Part I Introduction
Beginning the job search process begins with the student doing an honest evaluation of who they are and what they bring to the table of a potential employer. What skills and experience does the student have that an employer will value? What type of work is a good match for their abilities?
One of the most important components of making a smooth transition into the workforce is knowing who you are and being able to effectively market yourself to a prospective employer. Effective marketing involves knowing the “product” inside out – what it can do, as well as its limitations. Similarly, students need to know themselves well to market themselves to an employer.
Being aware of your skills allows you to represent yourself well. Students will have greater success by picking job openings that require skills that they already have. Thinking about their skills in advance will help them choose jobs better suited to them, be more confident in interviews, write better resumes, and find a job that is more satisfying.
Students should think of themselves as their own brand. They need to ask:
- Who am I?
- What are my strengths and weaknesses?
- Why should someone hire me?
- What do I have to offer, and why am I better than the other applicants?

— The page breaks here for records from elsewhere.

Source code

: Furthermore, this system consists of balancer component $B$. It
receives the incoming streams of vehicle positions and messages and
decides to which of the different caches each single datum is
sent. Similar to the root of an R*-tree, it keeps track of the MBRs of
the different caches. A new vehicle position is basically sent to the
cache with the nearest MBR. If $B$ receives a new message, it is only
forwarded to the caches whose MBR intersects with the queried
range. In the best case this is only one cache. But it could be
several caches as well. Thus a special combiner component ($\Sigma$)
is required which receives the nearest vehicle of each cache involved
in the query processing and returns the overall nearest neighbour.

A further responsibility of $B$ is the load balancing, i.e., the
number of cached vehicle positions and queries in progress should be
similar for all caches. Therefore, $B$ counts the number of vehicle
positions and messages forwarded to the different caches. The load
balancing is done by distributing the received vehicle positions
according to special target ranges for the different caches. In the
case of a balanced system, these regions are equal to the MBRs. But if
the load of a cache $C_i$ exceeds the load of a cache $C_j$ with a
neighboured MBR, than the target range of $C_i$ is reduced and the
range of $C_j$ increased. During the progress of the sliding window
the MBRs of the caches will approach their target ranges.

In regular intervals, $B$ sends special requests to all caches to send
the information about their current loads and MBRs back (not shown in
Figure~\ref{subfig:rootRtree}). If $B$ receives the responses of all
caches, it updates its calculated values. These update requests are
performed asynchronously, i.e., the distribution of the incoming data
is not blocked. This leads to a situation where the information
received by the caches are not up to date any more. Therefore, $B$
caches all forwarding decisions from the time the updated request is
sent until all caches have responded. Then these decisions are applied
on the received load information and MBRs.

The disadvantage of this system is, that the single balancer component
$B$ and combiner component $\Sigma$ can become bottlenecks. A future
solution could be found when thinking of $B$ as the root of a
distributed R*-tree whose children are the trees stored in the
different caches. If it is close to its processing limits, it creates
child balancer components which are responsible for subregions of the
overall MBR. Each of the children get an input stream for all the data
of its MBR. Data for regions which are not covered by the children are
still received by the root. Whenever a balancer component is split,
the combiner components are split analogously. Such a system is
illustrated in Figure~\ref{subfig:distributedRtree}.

Ultimately, they want to highlight their strengths and abilities and minimize the impact of any perceived weakness.
Knowing yourself includes knowing how your disability impacts the kind of work you can do. Many postsecondary students with disabilities will have documentation (e.g., psychoeducational assessment) from a medical or other professional stating the nature of their disability and the impact it has on their daily routine. If the student hasn’t taken the time to review this document in depth, now is the time to do so.